Working data START

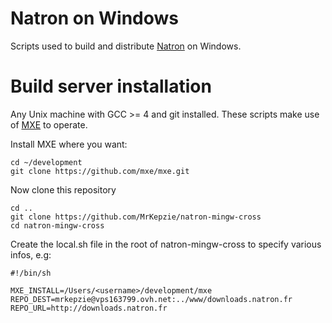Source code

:Natron on Windows
==================

Scripts used to build and distribute [Natron](http://www.natron.fr) on Windows.

Build server installation
=========================

Any Unix machine with GCC >= 4 and git installed.
These scripts make use of [MXE](http://mxe.cc) to operate.  

Install MXE where you want:
    
    cd ~/development
    git clone https://github.com/mxe/mxe.git

Now clone this repository 

    cd ..
    git clone https://github.com/MrKepzie/natron-mingw-cross
    cd natron-mingw-cross


Create the local.sh file in the root of natron-mingw-cross to specify various infos, e.g:

    #!/bin/sh

    MXE_INSTALL=/Users/<username>/development/mxe
    REPO_DEST=mrkepzie@vps163799.ovh.net:../www/downloads.natron.fr
    REPO_URL=http://downloads.natron.fr
    

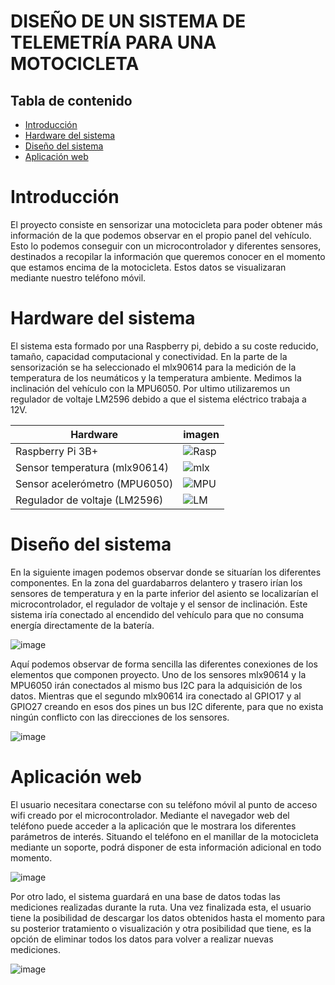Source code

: DISEÑO DE UN SISTEMA DE TELEMETRÍA PARA UNA MOTOCICLETA
======

## Tabla de contenido
- [Introducción](#introducción)
- [Hardware del sistema](#Hardware-del-sistema)
- [Diseño del sistema](#Diseño-del-sistema)
- [Aplicación web](#Aplicación-web)

Introducción
======

El proyecto consiste en sensorizar una motocicleta para poder obtener más 
información de la que podemos observar en el propio panel del vehículo. Esto lo podemos 
conseguir con un microcontrolador y diferentes sensores, destinados a recopilar la 
información que queremos conocer en el momento que estamos encima 
de la motocicleta. Estos datos se visualizaran mediante nuestro teléfono móvil.

Hardware del sistema
======

El sistema esta formado por una Raspberry pi, debido a su coste reducido, tamaño, capacidad computacional y 
conectividad. En la parte de la sensorización se ha seleccionado el mlx90614 para la medición de la temperatura de los neumáticos y la temperatura ambiente. Medimos la inclinación del vehículo con la MPU6050. Por ultimo utilizaremos un regulador de voltaje LM2596 debido a que el sistema eléctrico trabaja a 12V.



| Hardware     | imagen |
| --- | --- |
| Raspberry Pi 3B+ |   ![Rasp](https://user-images.githubusercontent.com/75255813/141853399-65c0aeb0-9999-45dd-acdf-27b3b3954c6d.png) |
| Sensor temperatura (mlx90614) |   ![mlx](https://user-images.githubusercontent.com/75255813/141853963-1a0d0d3a-db5f-4a42-8906-777946e02cf9.png) |
| Sensor acelerómetro (MPU6050) | ![MPU](https://user-images.githubusercontent.com/75255813/141854464-3cbe857d-776e-4ab6-b628-ffeb35f8ee29.png) |
| Regulador de voltaje (LM2596) |![LM](https://user-images.githubusercontent.com/75255813/141870576-8a9ae058-468d-4963-a6b5-830ba5ead4bd.png) |







Diseño del sistema
======
En la siguiente imagen podemos observar donde se situarían los diferentes componentes. En la zona del guardabarros delantero y trasero irían los sensores de temperatura y en la parte inferior del asiento se localizarían el microcontrolador, el regulador de voltaje y el sensor de inclinación. Este sistema iría conectado al encendido del vehículo para que no consuma energía directamente de la batería.


![image](https://user-images.githubusercontent.com/75255813/135065740-c75b97ff-ebdf-4e3a-ac34-99ec1c4f4b43.png)

Aquí podemos observar de forma sencilla las diferentes conexiones de los elementos que componen proyecto. Uno de los sensores mlx90614 y la MPU6050 irán conectados al mismo bus I2C para la adquisición de los datos. Mientras que el segundo mlx90614 ira conectado al GPIO17 y al GPIO27 creando en esos dos pines un bus I2C diferente, para que no exista ningún conflicto con las direcciones de los sensores.

![image](https://user-images.githubusercontent.com/75255813/135066754-ab6ee8e7-8bd7-445b-902e-6b92c74b12d3.png)




Aplicación web
======
El usuario necesitara conectarse con su teléfono móvil al punto de acceso wifi creado por el microcontrolador. Mediante el navegador web del teléfono puede acceder a la aplicación que le mostrara los diferentes parámetros de interés. Situando el teléfono en el manillar de la motocicleta mediante un soporte, podrá disponer de esta información adicional en todo momento.


![image](https://user-images.githubusercontent.com/75255813/135065777-dd8619f1-99fa-4533-858e-023e53d96de8.png)

Por otro lado, el sistema guardará en una base de datos todas las mediciones 
realizadas durante la ruta. Una vez finalizada esta, el usuario tiene la posibilidad de 
descargar los datos obtenidos hasta el momento para su posterior tratamiento o 
visualización y otra posibilidad que tiene, es la opción de eliminar todos los datos para 
volver a realizar nuevas mediciones.

![image](https://user-images.githubusercontent.com/75255813/135065862-ec62c9c4-4d9a-4553-a970-85763a989f1e.png)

Working data END

Task instructions ::
Reproduce the opening lines of the material above exactly, ending with the line that contains "REPO_DEST=mrkepzie@vps163799.ovh.net:../www/downloads.natron.fr". Omit every picture.

Finished exercise ::
Source code

:Natron on Windows
==================

Scripts used to build and distribute [Natron](http://www.natron.fr) on Windows.

Build server installation
=========================

Any Unix machine with GCC >= 4 and git installed.
These scripts make use of [MXE](http://mxe.cc) to operate.  

Install MXE where you want:
    
    cd ~/development
    git clone https://github.com/mxe/mxe.git

Now clone this repository 

    cd ..
    git clone https://github.com/MrKepzie/natron-mingw-cross
    cd natron-mingw-cross


Create the local.sh file in the root of natron-mingw-cross to specify various infos, e.g:

    #!/bin/sh

    MXE_INSTALL=/Users/<username>/development/mxe
    REPO_DEST=mrkepzie@vps163799.ovh.net:../www/downloads.natron.fr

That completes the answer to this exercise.